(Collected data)
────────────────

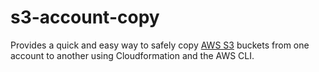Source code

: s3-account-copy
===

Provides a quick and easy way to safely copy [AWS S3](https://aws.amazon.com/s3/) buckets from one account to another using Cloudformation and the AWS CLI.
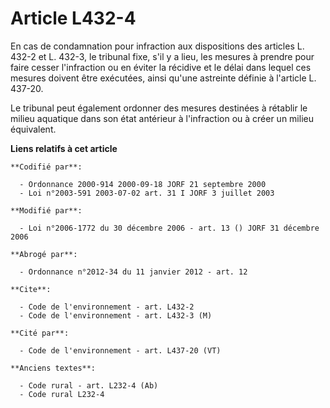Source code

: # Article L432-4

En cas de condamnation pour infraction aux dispositions des articles L. 432-2 et L. 432-3, le tribunal fixe, s'il y a lieu,
les mesures à prendre pour faire cesser l'infraction ou en éviter la récidive et le délai dans lequel ces mesures doivent
être exécutées, ainsi qu'une astreinte définie à l'article L. 437-20. 

Le tribunal peut également ordonner des mesures destinées à rétablir le milieu aquatique dans son état antérieur à
l'infraction ou à créer un milieu équivalent.

**Liens relatifs à cet article**

	**Codifié par**:

	  - Ordonnance 2000-914 2000-09-18 JORF 21 septembre 2000
	  - Loi n°2003-591 2003-07-02 art. 31 I JORF 3 juillet 2003

	**Modifié par**:

	  - Loi n°2006-1772 du 30 décembre 2006 - art. 13 () JORF 31 décembre 2006

	**Abrogé par**:

	  - Ordonnance n°2012-34 du 11 janvier 2012 - art. 12

	**Cite**:

	  - Code de l'environnement - art. L432-2
	  - Code de l'environnement - art. L432-3 (M)

	**Cité par**:

	  - Code de l'environnement - art. L437-20 (VT)

	**Anciens textes**:

	  - Code rural - art. L232-4 (Ab)
	  - Code rural L232-4
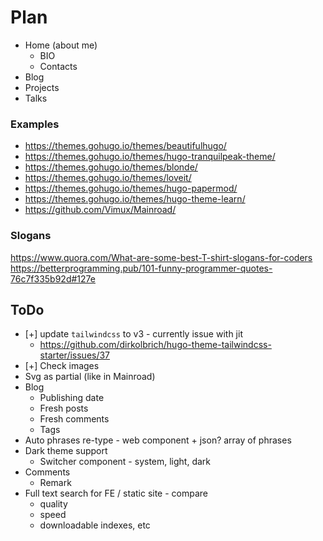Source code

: # Plan

* Home (about me)
  * BIO
  * Contacts
* Blog
* Projects
* Talks

### Examples

* https://themes.gohugo.io/themes/beautifulhugo/
* https://themes.gohugo.io/themes/hugo-tranquilpeak-theme/
* https://themes.gohugo.io/themes/blonde/
* https://themes.gohugo.io/themes/loveit/
* https://themes.gohugo.io/themes/hugo-papermod/
* https://themes.gohugo.io/themes/hugo-theme-learn/
* https://github.com/Vimux/Mainroad/

### Slogans
https://www.quora.com/What-are-some-best-T-shirt-slogans-for-coders
https://betterprogramming.pub/101-funny-programmer-quotes-76c7f335b92d#127e

## ToDo

* [+] update `tailwindcss` to v3 - currently issue with jit
  * https://github.com/dirkolbrich/hugo-theme-tailwindcss-starter/issues/37
* [+] Check images
* Svg as partial (like in Mainroad)
* Blog
  * Publishing date
  * Fresh posts
  * Fresh comments
  * Tags
* Auto phrases re-type - web component + json? array of phrases
* Dark theme support
  * Switcher component - system, light, dark
* Comments
  * Remark
* Full text search for FE / static site - compare
  * quality
  * speed
  * downloadable indexes, etc

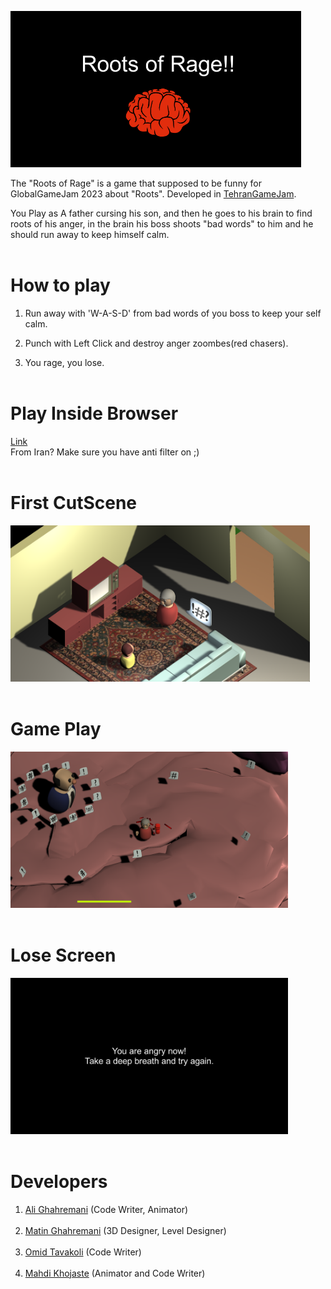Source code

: <img src="./README_MEDIA/Banner.png" height=250></img>

The "Roots of Rage" is a game that supposed to be funny for GlobalGameJam 2023 about "Roots". Developed in <a href="https://globalgamejam.ir">TehranGameJam</a>.

You Play as A father cursing his son, and then he goes to his brain to find roots of his anger, in the brain his boss shoots "bad words" to him and he should run away to keep himself calm.
<br><br>

# How to play

1. Run away with 'W-A-S-D' from bad words of you boss to keep your self calm.

2. Punch with Left Click and destroy anger zoombes(red chasers).

3. You rage, you lose.
<br><br>

# Play Inside Browser
<a href="https://play.unity.com/mg/other/webgl-builds-304998">Link</a> <br>
From Iran? Make sure you have anti filter on ;)
<br><br>

# First CutScene
<img src="./README_MEDIA/FirstCutSeen.png" height=250></img>
<br><br>

# Game Play
<img src="./README_MEDIA/BoosFight.png" height=250></img>
<br><br>

# Lose Screen
<img src="./README_MEDIA/DeadScreen.png" height=250></img>
<br><br>

# Developers
1. <a href="https://ali77gh.ir">Ali Ghahremani</a> (Code Writer, Animator)
<br><br>
2. <a href="https://instagram.com/mat.in_gh">Matin Ghahremani</a> (3D Designer, Level Designer)
<br><br>
3. <a href="https://github.com/pharakh">Omid Tavakoli</a> (Code Writer)
<br><br>
4. <a href="https://github.com/LordEvil1">Mahdi Khojaste</a> (Animator and Code Writer)
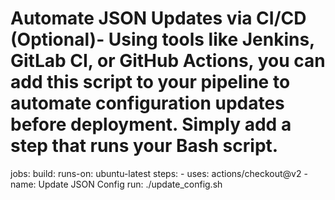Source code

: # Automate JSON Updates via CI/CD (Optional)- Using tools like Jenkins, GitLab CI, or GitHub Actions, you can add this script to your pipeline to automate configuration updates before deployment. Simply add a step that runs your Bash script.
jobs:
  build:
    runs-on: ubuntu-latest
    steps:
    - uses: actions/checkout@v2
    - name: Update JSON Config
      run: ./update_config.sh
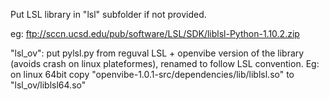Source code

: Put LSL library in "lsl" subfolder if not provided.

eg: ftp://sccn.ucsd.edu/pub/software/LSL/SDK/liblsl-Python-1.10.2.zip

"lsl_ov": put pylsl.py from reguval LSL + openvibe version of the library (avoids crash on linux plateformes), renamed to follow LSL convention. Eg: on linux 64bit copy "openvibe-1.0.1-src/dependencies/lib/liblsl.so" to "lsl_ov/liblsl64.so"

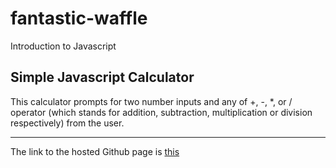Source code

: # fantastic-waffle

Introduction to Javascript

## Simple Javascript Calculator

This calculator prompts for two number inputs and any of +, -, *, or / operator (which stands for addition, subtraction, multiplication or division respectively) from the user.

---

The link to the hosted Github page is [this](https://ogirimah.github.io/fantastic-waffle/)
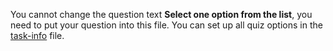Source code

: You cannot change the question text **Select one option from the list**, you need to put your question into this file.
You can set up all quiz options in the [task-info](./task-info.yaml) file.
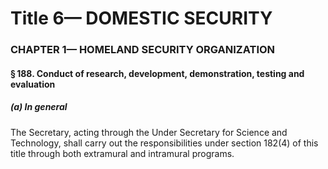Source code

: 
# Title 6— DOMESTIC SECURITY
### CHAPTER 1— HOMELAND SECURITY ORGANIZATION
#### § 188. Conduct of research, development, demonstration, testing and evaluation
##### (a) In general

The Secretary, acting through the Under Secretary for Science and Technology, shall carry out the responsibilities under section 182(4) of this title through both extramural and intramural programs.
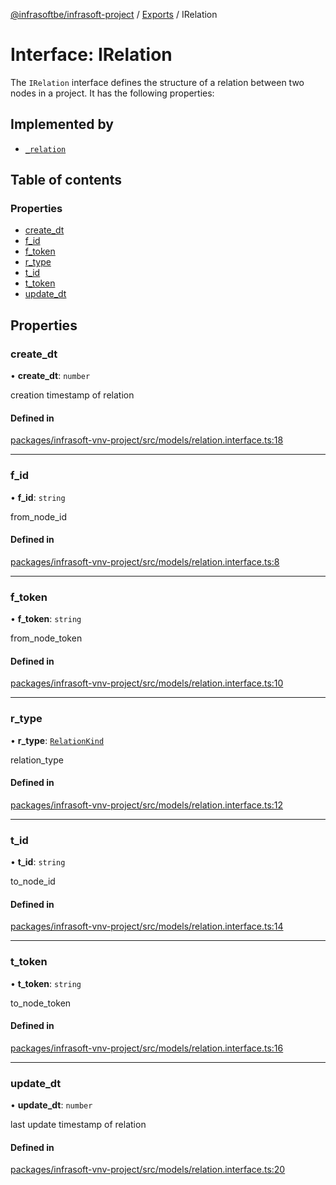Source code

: [@infrasoftbe/infrasoft-project](../README.md) / [Exports](../modules.md) / IRelation

# Interface: IRelation

The `IRelation` interface defines the structure of a relation between two nodes in a project. It has
the following properties:

## Implemented by

- [`_relation`](../classes/relation.md)

## Table of contents

### Properties

- [create\_dt](IRelation.md#create_dt)
- [f\_id](IRelation.md#f_id)
- [f\_token](IRelation.md#f_token)
- [r\_type](IRelation.md#r_type)
- [t\_id](IRelation.md#t_id)
- [t\_token](IRelation.md#t_token)
- [update\_dt](IRelation.md#update_dt)

## Properties

### create\_dt

• **create\_dt**: `number`

creation timestamp of relation

#### Defined in

[packages/infrasoft-vnv-project/src/models/relation.interface.ts:18](https://github.com/infrasoftbe/Infrasoft-vnv-ritual-project/blob/8c55713745804fbf004d7add2c4b90690c1560d1/src/models/relation.interface.ts#L18)

___

### f\_id

• **f\_id**: `string`

from_node_id

#### Defined in

[packages/infrasoft-vnv-project/src/models/relation.interface.ts:8](https://github.com/infrasoftbe/Infrasoft-vnv-ritual-project/blob/8c55713745804fbf004d7add2c4b90690c1560d1/src/models/relation.interface.ts#L8)

___

### f\_token

• **f\_token**: `string`

from_node_token

#### Defined in

[packages/infrasoft-vnv-project/src/models/relation.interface.ts:10](https://github.com/infrasoftbe/Infrasoft-vnv-ritual-project/blob/8c55713745804fbf004d7add2c4b90690c1560d1/src/models/relation.interface.ts#L10)

___

### r\_type

• **r\_type**: [`RelationKind`](../modules.md#relationkind)

relation_type

#### Defined in

[packages/infrasoft-vnv-project/src/models/relation.interface.ts:12](https://github.com/infrasoftbe/Infrasoft-vnv-ritual-project/blob/8c55713745804fbf004d7add2c4b90690c1560d1/src/models/relation.interface.ts#L12)

___

### t\_id

• **t\_id**: `string`

to_node_id

#### Defined in

[packages/infrasoft-vnv-project/src/models/relation.interface.ts:14](https://github.com/infrasoftbe/Infrasoft-vnv-ritual-project/blob/8c55713745804fbf004d7add2c4b90690c1560d1/src/models/relation.interface.ts#L14)

___

### t\_token

• **t\_token**: `string`

to_node_token

#### Defined in

[packages/infrasoft-vnv-project/src/models/relation.interface.ts:16](https://github.com/infrasoftbe/Infrasoft-vnv-ritual-project/blob/8c55713745804fbf004d7add2c4b90690c1560d1/src/models/relation.interface.ts#L16)

___

### update\_dt

• **update\_dt**: `number`

last update timestamp of relation

#### Defined in

[packages/infrasoft-vnv-project/src/models/relation.interface.ts:20](https://github.com/infrasoftbe/Infrasoft-vnv-ritual-project/blob/8c55713745804fbf004d7add2c4b90690c1560d1/src/models/relation.interface.ts#L20)
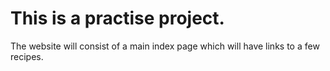 # This is a practise project.
The website will consist of a main index page which will have links to a few recipes.
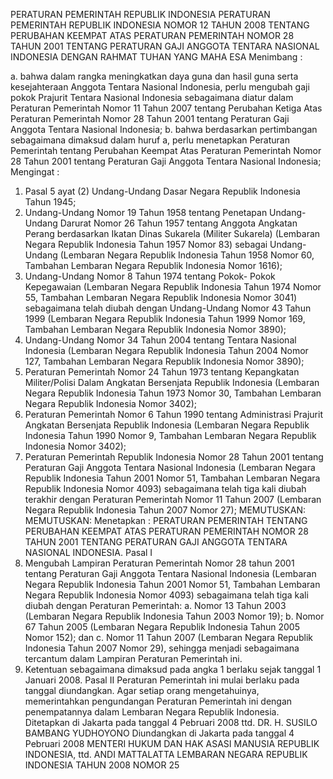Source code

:  PERATURAN PEMERINTAH REPUBLIK INDONESIA PERATURAN PEMERINTAH REPUBLIK INDONESIA NOMOR 12 TAHUN 2008 TENTANG PERUBAHAN KEEMPAT ATAS PERATURAN PEMERINTAH NOMOR 28 TAHUN 2001 TENTANG PERATURAN GAJI ANGGOTA TENTARA NASIONAL INDONESIA
DENGAN RAHMAT TUHAN YANG MAHA ESA
Menimbang :

a. bahwa dalam rangka meningkatkan daya guna dan hasil guna serta kesejahteraan Anggota Tentara Nasional Indonesia, perlu mengubah gaji pokok Prajurit Tentara Nasional Indonesia sebagaimana diatur dalam Peraturan Pemerintah Nomor 11 Tahun 2007 tentang Perubahan Ketiga Atas Peraturan Pemerintah Nomor 28 Tahun 2001 tentang Peraturan Gaji Anggota Tentara Nasional Indonesia;
b. bahwa berdasarkan pertimbangan sebagaimana dimaksud dalam huruf a, perlu menetapkan Peraturan Pemerintah tentang Perubahan Keempat Atas Peraturan Pemerintah Nomor 28 Tahun 2001 tentang Peraturan Gaji Anggota Tentara Nasional Indonesia;
Mengingat :

1. Pasal 5 ayat (2) Undang-Undang Dasar Negara Republik Indonesia Tahun 1945;
2. Undang-Undang Nomor 19 Tahun 1958 tentang Penetapan Undang-Undang Darurat Nomor 26 Tahun 1957 tentang Anggota Angkatan Perang berdasarkan Ikatan Dinas Sukarela (Militer Sukarela) (Lembaran Negara Republik Indonesia Tahun 1957 Nomor 83) sebagai Undang-Undang (Lembaran Negara Republik Indonesia Tahun 1958 Nomor 60, Tambahan Lembaran Negara Republik Indonesia Nomor 1616);
3. Undang-Undang Nomor 8 Tahun 1974 tentang Pokok- Pokok Kepegawaian (Lembaran Negara Republik Indonesia Tahun 1974 Nomor 55, Tambahan Lembaran Negara Republik Indonesia Nomor 3041) sebagaimana telah diubah dengan Undang-Undang Nomor 43 Tahun 1999 (Lembaran Negara Republik Indonesia Tahun 1999 Nomor 169, Tambahan Lembaran Negara Republik Indonesia Nomor 3890);
4. Undang-Undang Nomor 34 Tahun 2004 tentang Tentara Nasional Indonesia (Lembaran Negara Republik Indonesia Tahun 2004 Nomor 127, Tambahan Lembaran Negara Republik Indonesia Nomor 3890);
5. Peraturan Pemerintah Nomor 24 Tahun 1973 tentang Kepangkatan Militer/Polisi Dalam Angkatan Bersenjata Republik Indonesia (Lembaran Negara Republik Indonesia Tahun 1973 Nomor 30, Tambahan Lembaran Negara Republik Indonesia Nomor 3402);
6. Peraturan Pemerintah Nomor 6 Tahun 1990 tentang Administrasi Prajurit Angkatan Bersenjata Republik Indonesia (Lembaran Negara Republik Indonesia Tahun 1990 Nomor 9, Tambahan Lembaran Negara Republik Indonesia Nomor 3402);
7. Peraturan Pemerintah Republik Indonesia Nomor 28 Tahun 2001 tentang Peraturan Gaji Anggota Tentara Nasional Indonesia (Lembaran Negara Republik Indonesia Tahun 2001 Nomor 51, Tambahan Lembaran Negara Republik Indonesia Nomor 4093) sebagaimana telah tiga kali diubah terakhir dengan Peraturan Pemerintah Nomor 11 Tahun 2007 (Lembaran Negara Republik Indonesia Tahun 2007 Nomor 27);
MEMUTUSKAN:
MEMUTUSKAN:
 Menetapkan : PERATURAN PEMERINTAH TENTANG PERUBAHAN KEEMPAT ATAS PERATURAN PEMERINTAH NOMOR 28 TAHUN 2001 TENTANG PERATURAN GAJI ANGGOTA TENTARA NASIONAL INDONESIA.
Pasal I
1. Mengubah Lampiran Peraturan Pemerintah Nomor 28 tahun 2001 tentang Peraturan Gaji Anggota Tentara Nasional Indonesia (Lembaran Negara Republik Indonesia Tahun 2001 Nomor 51, Tambahan Lembaran Negara Republik Indonesia Nomor 4093) sebagaimana telah tiga kali diubah dengan Peraturan Pemerintah:
a. Nomor 13 Tahun 2003 (Lembaran Negara Republik Indonesia Tahun 2003 Nomor 19);
b. Nomor 67 Tahun 2005 (Lembaran Negara Republik Indonesia Tahun 2005 Nomor 152); dan
c. Nomor 11 Tahun 2007 (Lembaran Negara Republik Indonesia Tahun 2007 Nomor 29), sehingga menjadi sebagaimana tercantum dalam Lampiran Peraturan Pemerintah ini.
2. Ketentuan sebagaimana dimaksud pada angka 1 berlaku sejak tanggal 1 Januari 2008.
Pasal II
Peraturan Pemerintah ini mulai berlaku pada tanggal diundangkan.
Agar setiap orang mengetahuinya, memerintahkan pengundangan Peraturan Pemerintah ini dengan penempatannya dalam Lembaran Negara Republik Indonesia. Ditetapkan di Jakarta pada tanggal 4 Pebruari 2008 ttd. DR. H. SUSILO BAMBANG YUDHOYONO Diundangkan di Jakarta pada tanggal 4 Pebruari 2008 MENTERI HUKUM DAN HAK ASASI MANUSIA REPUBLIK INDONESIA, ttd. ANDI MATTALATTA LEMBARAN NEGARA REPUBLIK INDONESIA TAHUN 2008 NOMOR 25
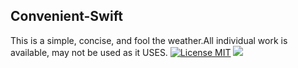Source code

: ## Convenient-Swift
This is a simple, concise, and fool the weather.All individual work is available, may not be used as it USES.
[![License MIT](https://img.shields.io/badge/license-MIT-green.svg?style=flat)](https://github.com/xuzhou524/Convenient-Swift/master/LICENSE)
[![](https://img.shields.io/badge/done-50%-green.svg?style=flat)](https://github.com/xuzhou524/Convenient-Swift)
<br/>
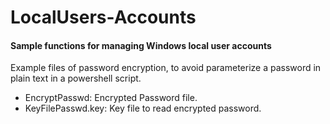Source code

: # LocalUsers-Accounts
#### Sample functions for managing Windows local user accounts

Example files of password encryption, to avoid parameterize a password in plain text in a powershell script.

- EncryptPasswd: Encrypted Password file.
- KeyFilePasswd.key: Key file to read encrypted password.
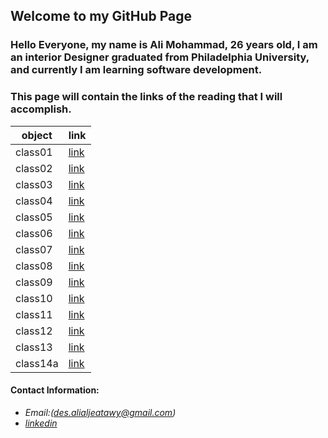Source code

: ## Welcome to my GitHub Page


### Hello Everyone, my name is Ali Mohammad, 26 years old, I am an interior Designer graduated from Philadelphia University, and currently I am learning software development.

### This page will contain the links of the reading that I will accomplish.

object|link
------|------
class01|[link](https://alialjeatawy.github.io/reading-notes201/class-01)
class02|[link](https://alialjeatawy.github.io/reading-notes201/class-02)
class03|[link](https://alialjeatawy.github.io/reading-notes201/class-03)
class04|[link](https://alialjeatawy.github.io/reading-notes201/class-04)
class05|[link](https://alialjeatawy.github.io/reading-notes201/class-05)
class06|[link](https://alialjeatawy.github.io/reading-notes201/class-06)
class07|[link](https://alialjeatawy.github.io/reading-notes201/class-07)
class08|[link](https://alialjeatawy.github.io/reading-notes201/class-08)
class09|[link](https://alialjeatawy.github.io/reading-notes201/class-09)
class10|[link](https://alialjeatawy.github.io/reading-notes201/class-10)
class11|[link](https://alialjeatawy.github.io/reading-notes201/class-11)
class12|[link](https://alialjeatawy.github.io/reading-notes201/class-12)
class13|[link](https://alialjeatawy.github.io/reading-notes201/class-13)
class14a|[link](https://alialjeatawy.github.io/reading-notes201/class-14a)







#### Contact Information:

* *Email:(des.alialjeatawy@gmail.com)*
* *[linkedin](https://www.linkedin.com/in/ali-mohammad1994/)*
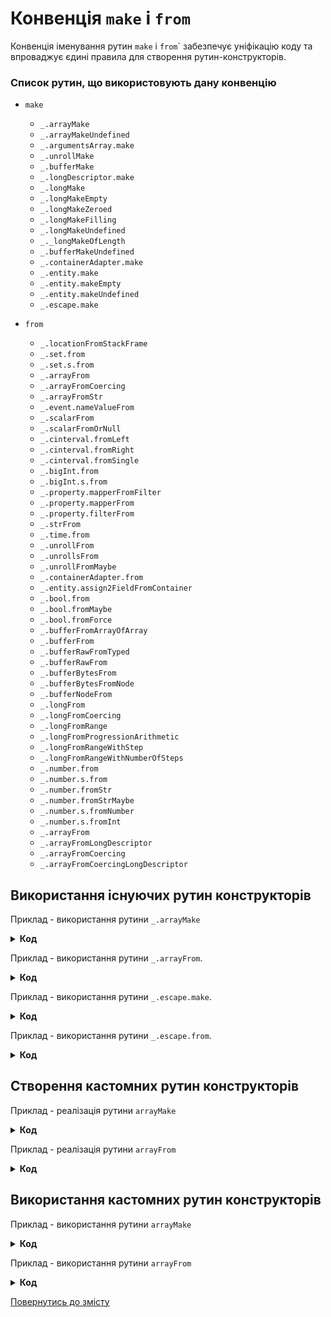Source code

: # Конвенція <code>make</code> і <code>from</code>
Конвенція іменування рутин <code>make</code> і <code>from</code>` забезпечує уніфікацію коду та впроваджує єдині правила для створення рутин-конструкторів.

### Список рутин, що використовують дану конвенцію
* `make`
  * `_.arrayMake`
  * `_.arrayMakeUndefined`
  * `_.argumentsArray.make`
  * `_.unrollMake`
  * `_.bufferMake`
  * `_.longDescriptor.make`
  * `_.longMake`
  * `_.longMakeEmpty`
  * `_.longMakeZeroed`
  * `_.longMakeFilling`
  * `_.longMakeUndefined`
  * `_._longMakeOfLength`
  * `_.bufferMakeUndefined`
  * `_.containerAdapter.make`
  * `_.entity.make`
  * `_.entity.makeEmpty`
  * `_.entity.makeUndefined`
  * `_.escape.make`

* `from`
  * `_.locationFromStackFrame`
  * `_.set.from`
  * `_.set.s.from`
  * `_.arrayFrom`
  * `_.arrayFromCoercing`
  * `_.arrayFromStr`
  * `_.event.nameValueFrom`
  * `_.scalarFrom`
  * `_.scalarFromOrNull`
  * `_.cinterval.fromLeft`
  * `_.cinterval.fromRight`
  * `_.cinterval.fromSingle`
  * `_.bigInt.from`
  * `_.bigInt.s.from`
  * `_.property.mapperFromFilter`
  * `_.property.mapperFrom`
  * `_.property.filterFrom`
  * `_.strFrom`
  * `_.time.from`
  * `_.unrollFrom`
  * `_.unrollsFrom`
  * `_.unrollFromMaybe`
  * `_.containerAdapter.from`
  * `_.entity.assign2FieldFromContainer`
  * `_.bool.from`
  * `_.bool.fromMaybe`
  * `_.bool.fromForce`
  * `_.bufferFromArrayOfArray`
  * `_.bufferFrom`
  * `_.bufferRawFromTyped`
  * `_.bufferRawFrom`
  * `_.bufferBytesFrom`
  * `_.bufferBytesFromNode`
  * `_.bufferNodeFrom`
  * `_.longFrom`
  * `_.longFromCoercing`
  * `_.longFromRange`
  * `_.longFromProgressionArithmetic`
  * `_.longFromRangeWithStep`
  * `_.longFromRangeWithNumberOfSteps`
  * `_.number.from`
  * `_.number.s.from`
  * `_.number.fromStr`
  * `_.number.fromStrMaybe`
  * `_.number.s.fromNumber`
  * `_.number.s.fromInt`
  * `_.arrayFrom`
  * `_.arrayFromLongDescriptor`
  * `_.arrayFromCoercing`
  * `_.arrayFromCoercingLongDescriptor`

## Використання існуючих рутин конструкторів

Приклад - використання рутини <code>_.arrayMake</code>
<details>
  <summary>
    <b>Код</b>
  </summary>

<pre><code>var srcArray = [ 'a', 'b', 'c' ];

var gotArray = _.arrayMake( srcArray );
console.log( gotArray ); /* log : [ 'a', 'b', 'c' ] */
console.log( gotArray === srcArray ); /* log : false */</code></pre>
</details>

Приклад - використання рутини <code>_.arrayFrom</code>.
<details>
  <summary>
    <b>Код</b>
  </summary>

<pre><code>var srcArray = [ 'a', 'b', 'c' ];

var gotArray = _.arrayFrom( srcArray );
console.log( gotArray ); /* log : [ 'a', 'b', 'c' ] */
console.log( gotArray === srcArray ); /* log : true */</code></pre>
</details>

Приклад - використання рутини <code>_.escape.make</code>.
<details>
  <summary>
    <b>Код</b>
  </summary>

<pre><code>
let src = _.escape.make( 1 );
let got = _.escape.make( src );

console.log( got === src ); /* log : false */</code></pre>
</details>

Приклад - використання рутини <code>_.escape.from</code>.
<details>
  <summary>
    <b>Код</b>
  </summary>

<pre><code>
let src = _.escape.make( 1 );
let got = _.escape.from( src );

console.log( got === src ); /* log : true */</code></pre>
</details>

## Створення кастомних рутин конструкторів

Приклад - реалізація рутини <code>arrayMake</code>
<details>
  <summary>
    <b>Код</b>
  </summary>

<pre><code>function arrayMake( src )
{
  if( src === null || src === undefined )
  return new Array();

  if( _.number.is( src ) )
  return new Array( src );

  if( src.length === 1 )
  return [ src[ 0 ] ];
  else
  return Array.apply( Array, src );
}</code></pre>
</details>

Приклад - реалізація рутини <code>arrayFrom</code>
<details>
  <summary>
    <b>Код</b>
  </summary>

<pre><code>let arrayMake = require( './4_implementArrayMake.s' );

function arrayFrom( src )
{
  if( _.arrayIs( src ) )
  return src;
  return arrayMake( src );
}</code></pre>
</details>


## Використання кастомних рутин конструкторів

Приклад - використання рутини <code>arrayMake</code>
<details>
  <summary>
    <b>Код</b>
  </summary>

<pre><code>let arrayMake = require( './4_implementArrayMake.s' );

let src = [ 1, 2, 3 ];
let got = arrayMake( src );

console.log( got ); /* log : [ 1, 2, 3 ] */
console.log( got === src ); /* log : false */
</code></pre>
</details>

Приклад - використання рутини <code>arrayFrom</code>
<details>
  <summary>
    <b>Код</b>
  </summary>

<pre><code>let arrayFrom = require( './5_implementArrayFrom.s' );

let src = [ 1, 2, 3 ];
let got = arrayFrom( src );

console.log( got ); /* log : [ 1, 2, 3 ] */
console.log( got === src ); /* log : true */
</code></pre>
</details>

[Повернутись до змісту](../README.md#Концепції)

────────────────

Your task: Leave out any pictures, please, and quote only the lines from the top of the data through the line that contains "# Article L432-4".

Finished exercise:
Source code

: s3-account-copy
===

Provides a quick and easy way to safely copy [AWS S3](https://aws.amazon.com/s3/) buckets from one account to another using Cloudformation and the AWS CLI.
Source code

: # Article L432-4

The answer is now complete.